QUEREMOS MOSTRAR A ESSAS MULHERES QUE A MATERNIDADE É POSSÍVEL

Nessas sessões, recebemos depoimentos emocionantes de como muitas delas conseguiram superar a vitimização e encontraram forças para traçar melhores caminhos, construíram belos relacionamentos e começaram a pensar sobre a maternagem de maneira clara e segura.

As opções de maternidade passam pela adoção, barriga solidária e, recentemente, ainda em caráter experimental, o transplante uterino.

O Instituto Roki está envolvido e atento às demandas presentes e futuras desse sonho tão importante para algumas mulheres. Principalmente, por entender que os caminhos da maternidade não fisiológica, muitas vezes, são tortuosos e trabalhosos.

A consciência e o conhecimento de todas as possibilidades também é necessário para mulheres como eu, que optaram por não ser mães. Essa decisão deve ser clara e não fruto de impossibilidades ou medos

Outra frente importantíssima no nosso trabalho é a disponibilização de dilatadores adequados (uma opção antes da necessidade de cirurgia) que não são encontrados comercialmente no Brasil.

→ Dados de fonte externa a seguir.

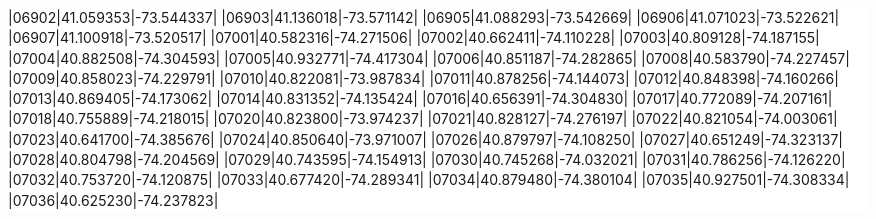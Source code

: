 |06902|41.059353|-73.544337| 
|06903|41.136018|-73.571142| 
|06905|41.088293|-73.542669| 
|06906|41.071023|-73.522621| 
|06907|41.100918|-73.520517| 
|07001|40.582316|-74.271506| 
|07002|40.662411|-74.110228| 
|07003|40.809128|-74.187155| 
|07004|40.882508|-74.304593| 
|07005|40.932771|-74.417304| 
|07006|40.851187|-74.282865| 
|07008|40.583790|-74.227457| 
|07009|40.858023|-74.229791| 
|07010|40.822081|-73.987834| 
|07011|40.878256|-74.144073| 
|07012|40.848398|-74.160266| 
|07013|40.869405|-74.173062| 
|07014|40.831352|-74.135424| 
|07016|40.656391|-74.304830| 
|07017|40.772089|-74.207161| 
|07018|40.755889|-74.218015| 
|07020|40.823800|-73.974237| 
|07021|40.828127|-74.276197| 
|07022|40.821054|-74.003061| 
|07023|40.641700|-74.385676| 
|07024|40.850640|-73.971007| 
|07026|40.879797|-74.108250| 
|07027|40.651249|-74.323137| 
|07028|40.804798|-74.204569| 
|07029|40.743595|-74.154913| 
|07030|40.745268|-74.032021| 
|07031|40.786256|-74.126220| 
|07032|40.753720|-74.120875| 
|07033|40.677420|-74.289341| 
|07034|40.879480|-74.380104| 
|07035|40.927501|-74.308334| 
|07036|40.625230|-74.237823| 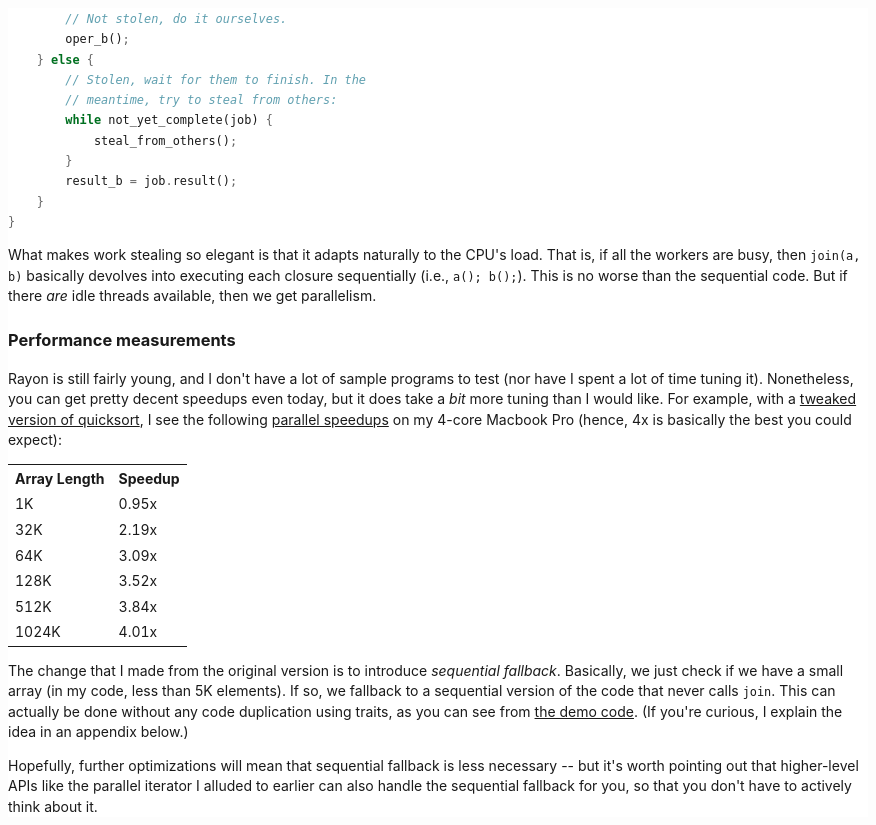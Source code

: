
 ``` rust
        // Not stolen, do it ourselves.
        oper_b();
    } else {
        // Stolen, wait for them to finish. In the
        // meantime, try to steal from others:
        while not_yet_complete(job) {
            steal_from_others();
        }
        result_b = job.result();
    }
}
```

What makes work stealing so elegant is that it adapts naturally to the
CPU's load. That is, if all the workers are busy, then `join(a, b)`
basically devolves into executing each closure sequentially (i.e.,
`a(); b();`). This is no worse than the sequential code. But if there
*are* idle threads available, then we get parallelism.

### Performance measurements

Rayon is still fairly young, and I don't have a lot of sample programs
to test (nor have I spent a lot of time tuning it). Nonetheless, you
can get pretty decent speedups even today, but it does take a *bit*
more tuning than I would like. For example, with a
[tweaked version of quicksort][demo], I see the following
[parallel speedups][speedup] on my 4-core Macbook Pro (hence, 4x is
basically the best you could expect):

<table class="ndm">
<tr> <th>Array Length</th> <th>Speedup</th> </tr>
<tr> <td> 1K         </td> <td>0.95x   </td> </tr>
<tr> <td> 32K        </td> <td>2.19x   </td> </tr>
<tr> <td> 64K        </td> <td>3.09x   </td> </tr>
<tr> <td> 128K       </td> <td>3.52x   </td> </tr>
<tr> <td> 512K       </td> <td>3.84x   </td> </tr>
<tr> <td> 1024K      </td> <td>4.01x   </td> </tr>
</table>
<p></p>

The change that I made from the original version is to introduce
*sequential fallback*. Basically, we just check if we have a small
array (in my code, less than 5K elements). If so, we fallback to a
sequential version of the code that never calls `join`. This can
actually be done without any code duplication using traits, as you can
see from [the demo code][demo]. (If you're curious, I explain the idea
in an appendix below.)

Hopefully, further optimizations will mean that sequential fallback is
less necessary -- but it's worth pointing out that higher-level APIs
like the parallel iterator I alluded to earlier can also handle the
sequential fallback for you, so that you don't have to actively think
about it.


[scoped-threads]: https://github.com/aturon/crossbeam/blob/master/src/scoped.rs
[parquick]: https://github.com/nikomatsakis/rayon/blob/22f04aee0e12b31e029ec669299802d6e2f86bf6/src/test.rs#L6-L28
[rc]: http://doc.rust-lang.org/std/rc/struct.Rc.html
[epiphany]: http://smallcultfollowing.com/babysteps/blog/2013/06/11/on-the-connection-between-memory-management-and-data-race-freedom/
[len]: https://github.com/nikomatsakis/rayon/blob/22f04aee0e12b31e029ec669299802d6e2f86bf6/src/par_iter/slice.rs#L30-L36
[split_at]: https://github.com/nikomatsakis/rayon/blob/22f04aee0e12b31e029ec669299802d6e2f86bf6/src/par_iter/slice.rs#L38-L41
[for_each]: https://github.com/nikomatsakis/rayon/blob/22f04aee0e12b31e029ec669299802d6e2f86bf6/src/par_iter/slice.rs#L43-L49
[collect]: https://github.com/nikomatsakis/rayon/blob/22f04aee0e12b31e029ec669299802d6e2f86bf6/src/par_iter/collect.rs#L27-L47
[reduce]: https://github.com/nikomatsakis/rayon/blob/22f04aee0e12b31e029ec669299802d6e2f86bf6/src/par_iter/reduce.rs#L20-L42
[pariter]: https://github.com/nikomatsakis/rayon/blob/22f04aee0e12b31e029ec669299802d6e2f86bf6/src/par_iter/mod.rs#L30-L35
[pariterstate]: https://github.com/nikomatsakis/rayon/blob/22f04aee0e12b31e029ec669299802d6e2f86bf6/src/par_iter/mod.rs#L80-L90
[join]: https://github.com/nikomatsakis/rayon/blob/22f04aee0e12b31e029ec669299802d6e2f86bf6/src/api.rs#L23-L64
[demo]: https://github.com/nikomatsakis/rayon/blob/22f04aee0e12b31e029ec669299802d6e2f86bf6/demo/quicksort/src/main.rs#L47-L60
[sync]: http://doc.rust-lang.org/std/sync/index.html
[Lazy Scheduling]: http://dl.acm.org/citation.cfm?id=2629643
[dataparinrust]: http://smallcultfollowing.com/babysteps/blog/2013/06/11/data-parallelism-in-rust/
[hotpar]: http://smallcultfollowing.com/babysteps/blog/2012/06/11/hotpar/
[IM]: http://smallcultfollowing.com/babysteps/blog/2012/11/18/imagine-never-hearing-the-phrase-aliasable/
[SS]: https://github.com/rust-lang/rfcs/blob/master/text/0458-send-improvements.md
[py]: https://github.com/pythonesque
[pjs]: http://smallcultfollowing.com/babysteps/blog/2014/04/24/parallel-pipelines-for-js/
[par_iter]: https://github.com/nikomatsakis/rayon/tree/22f04aee0e12b31e029ec669299802d6e2f86bf6/src/par_iter
[collect]: https://github.com/nikomatsakis/rayon/blob/22f04aee0e12b31e029ec669299802d6e2f86bf6/src/par_iter/collect.rs#L17-L19
[rayon]: https://github.com/nikomatsakis/rayon/
[speedup]: https://en.wikipedia.org/wiki/Speedup#Speedup_in_latency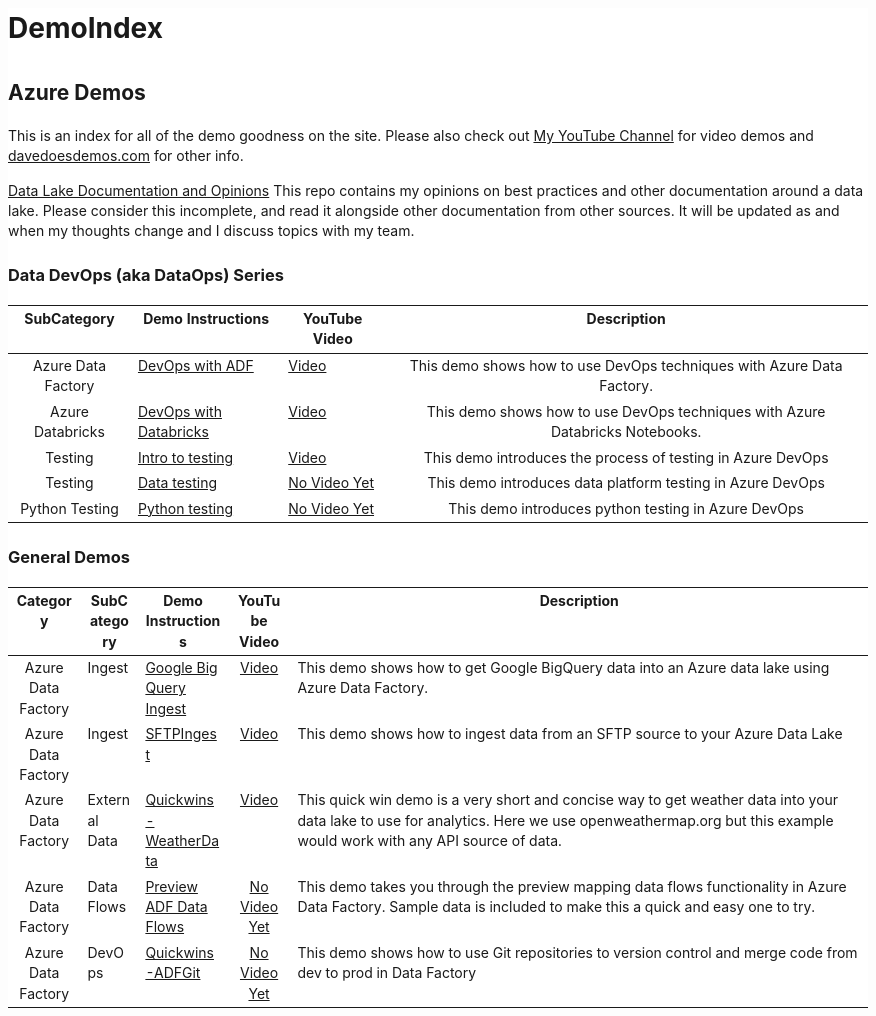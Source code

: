 # DemoIndex

## Azure Demos

This is an index for all of the demo goodness on the site. Please also check out [My YouTube Channel](https://www.youtube.com/c/davedoesdemos) for video demos and [davedoesdemos.com](https://davedoesdemos.com) for other info.

[Data Lake Documentation and Opinions](https://github.com/davedoesdemos/DatalakeDocs)
This repo contains my opinions on best practices and other documentation around a data lake. Please consider this incomplete, and read it alongside other documentation from other sources. It will be updated as and when my thoughts change and I discuss topics with my team.

### Data DevOps (aka DataOps) Series

|    SubCategory     | Demo Instructions                                                                                                | YouTube Video                                |                                  Description                                  |
| :----------------: | ---------------------------------------------------------------------------------------------------------------- | -------------------------------------------- | :---------------------------------------------------------------------------: |
| Azure Data Factory | [DevOps with ADF](https://github.com/davedoesdemos/DataDevOps/blob/master/Data_Factory/ADFDevOps.md)             | [Video](https://youtu.be/CW5GXIEhePE)        |     This demo shows how to use DevOps techniques with Azure Data Factory.     |
|  Azure Databricks  | [DevOps with Databricks](https://github.com/davedoesdemos/DataDevOps/blob/master/Databricks/DatabricksDevOps.md) | [Video](https://youtu.be/R7tJZelEt-Q)        | This demo shows how to use DevOps techniques with Azure Databricks Notebooks. |
|      Testing       | [Intro to testing](https://github.com/davedoesdemos/DataDevOps/blob/master/TestingIntro/README.md)               | [Video](https://youtu.be/H_IaqNDJ11c)        |          This demo introduces the process of testing in Azure DevOps          |
|      Testing       | [Data testing](https://github.com/davedoesdemos/DataDevOps/blob/master/Testing/README.md)                        | [No Video Yet](https://youtu.be/H_IaqNDJ11c) |          This demo introduces data platform testing in Azure DevOps           |
|   Python Testing   | [Python testing](https://github.com/davedoesdemos/DataDevOps/tree/master/PythonTesting)                          | [No Video Yet](https://youtu.be/H_IaqNDJ11c) |              This demo introduces python testing in Azure DevOps              |

### General Demos

|       Category        | SubCategory         | Demo Instructions                                                                                                                 |                    YouTube Video                     | Description                                                                                                                                                                                               |
| :-------------------: | ------------------- | --------------------------------------------------------------------------------------------------------------------------------- | :--------------------------------------------------: | --------------------------------------------------------------------------------------------------------------------------------------------------------------------------------------------------------- |
|  Azure Data Factory   | Ingest              | [Google Big Query Ingest](https://github.com/davedoesdemos/GBQDemo/blob/master/GBQDemo.md)                                        | [Video](https://www.youtube.com/watch?v=oRqRt7ya_DM) | This demo shows how to get Google BigQuery data into an Azure data lake using Azure Data Factory.                                                                                                         |
|  Azure Data Factory   | Ingest              | [SFTPIngest](https://github.com/davedoesdemos/SFTPIngest/blob/master/SFTPIngest.md)                                               |        [Video](https://youtu.be/hjKPxK3hNT4)         | This demo shows how to ingest data from an SFTP source to your Azure Data Lake                                                                                                                            |
|  Azure Data Factory   | External Data       | [Quickwins-WeatherData](https://github.com/davedoesdemos/Quickwins-WeatherData/blob/master/QuickwinsWeatherData.md)               | [Video](https://www.youtube.com/watch?v=CZFx9GVShn0) | This quick win demo is a very short and concise way to get weather data into your data lake to use for analytics. Here we use openweathermap.org but this example would work with any API source of data. |
|  Azure Data Factory   | Data Flows          | [Preview ADF Data Flows](https://github.com/davedoesdemos/PreviewMappingDataFlow/blob/master/PreviewMappingDataFlow.md)           |                   [No Video Yet]()                   | This demo takes you through the preview mapping data flows functionality in Azure Data Factory. Sample data is included to make this a quick and easy one to try.                                         |
|  Azure Data Factory   | DevOps              | [Quickwins-ADFGit](https://github.com/davedoesdemos/Quickwins-ADFGit/blob/master/ADFGit.md)                                       |                   [No Video Yet]()                   | This demo shows how to use Git repositories to version control and merge code from dev to prod in Data Factory                                                                                            |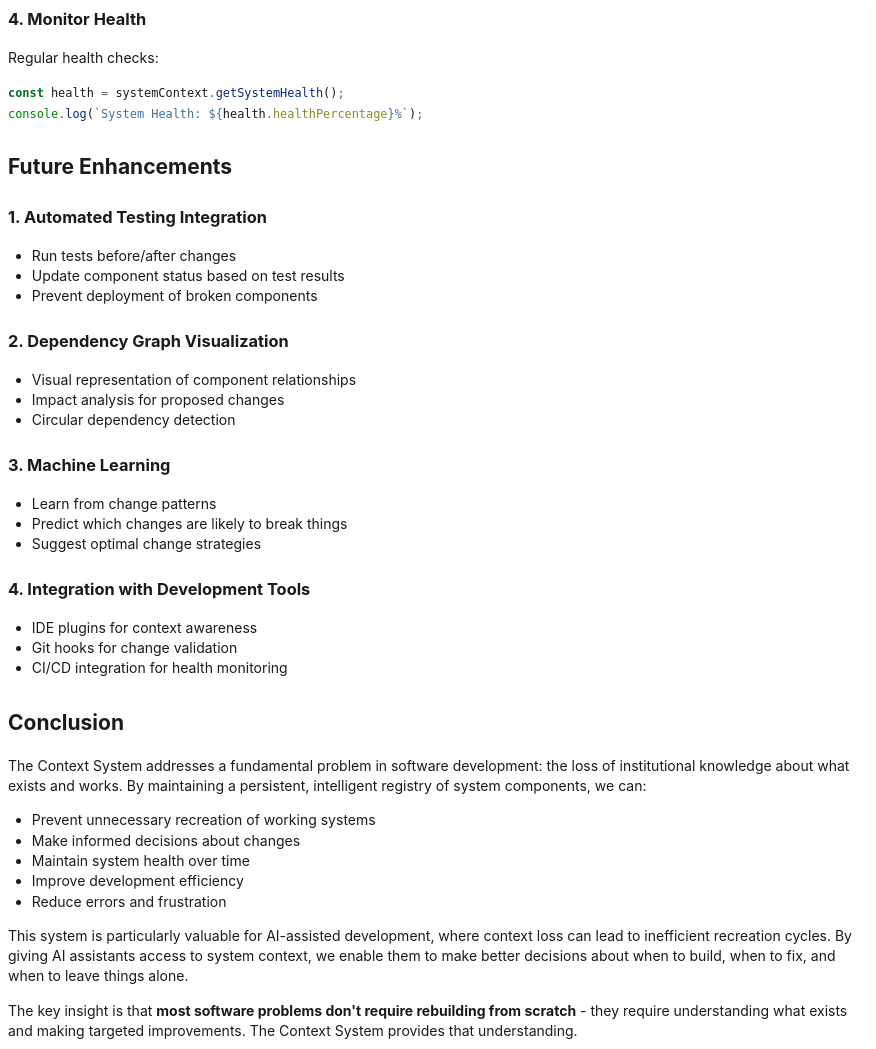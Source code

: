 ### 4. **Monitor Health**
Regular health checks:
```javascript
const health = systemContext.getSystemHealth();
console.log(`System Health: ${health.healthPercentage}%`);
```

## Future Enhancements

### 1. **Automated Testing Integration**
- Run tests before/after changes
- Update component status based on test results
- Prevent deployment of broken components

### 2. **Dependency Graph Visualization**
- Visual representation of component relationships
- Impact analysis for proposed changes
- Circular dependency detection

### 3. **Machine Learning**
- Learn from change patterns
- Predict which changes are likely to break things
- Suggest optimal change strategies

### 4. **Integration with Development Tools**
- IDE plugins for context awareness
- Git hooks for change validation
- CI/CD integration for health monitoring

## Conclusion

The Context System addresses a fundamental problem in software development: the loss of institutional knowledge about what exists and works. By maintaining a persistent, intelligent registry of system components, we can:

- Prevent unnecessary recreation of working systems
- Make informed decisions about changes
- Maintain system health over time
- Improve development efficiency
- Reduce errors and frustration

This system is particularly valuable for AI-assisted development, where context loss can lead to inefficient recreation cycles. By giving AI assistants access to system context, we enable them to make better decisions about when to build, when to fix, and when to leave things alone.

The key insight is that **most software problems don't require rebuilding from scratch** - they require understanding what exists and making targeted improvements. The Context System provides that understanding.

Em parceria com instituições públicas e privadas, adquirimos dilatadores produzidos em impressoras 3D e encaminhamos aos médicos ginecologistas responsáveis pelo atendimento de cada menina os kits de tratamento e materiais informativos produzidos por nós e outros parceiros.

ESTAMOS LEVANDO ADIANTE A MENSAGEM E FORTALECENDO MULHERES COM A SÍNDROME TAMBÉM NA ÁFRICA

A fundação do Instituto Roki foi inspirada na Beautiful You MRKH, iniciativa ligada ao Boston Children’s Hospital, na Universidade de Harvard, nos Estados Unidos.

Agora, replicamos a passagem de nossa experiência a profissionais de saúde de Moçambique, na África. Construímos assim uma importante corrente do bem do terceiro setor, nas ações de saúde e assistenciais à população

Com o Instituto Roki, ressignifiquei o meu passado e estou certa de que construo um presente melhor para mim e para toda a causa, levando informações e auxiliando um número cada vez maior de mulheres com a Síndrome de Rokitansky!

 

Claudia Melotti é médica dermatologista, com mestrado e doutorado pela Universidade de São Paulo (USP), fellowship pelo Memorial Sloan Kettering Cancer Center (New York USA), estágios na Universidade Hospital 12 de Octubre em Madri e University College London (UCL). Fundadora e coordenadora da Coriumdermatologia, clínica dermatológica, desde 2005. Diagnosticada com Síndrome de Rokitansky, é fundadora do Instituto Roki, ao lado de Isabella Barros.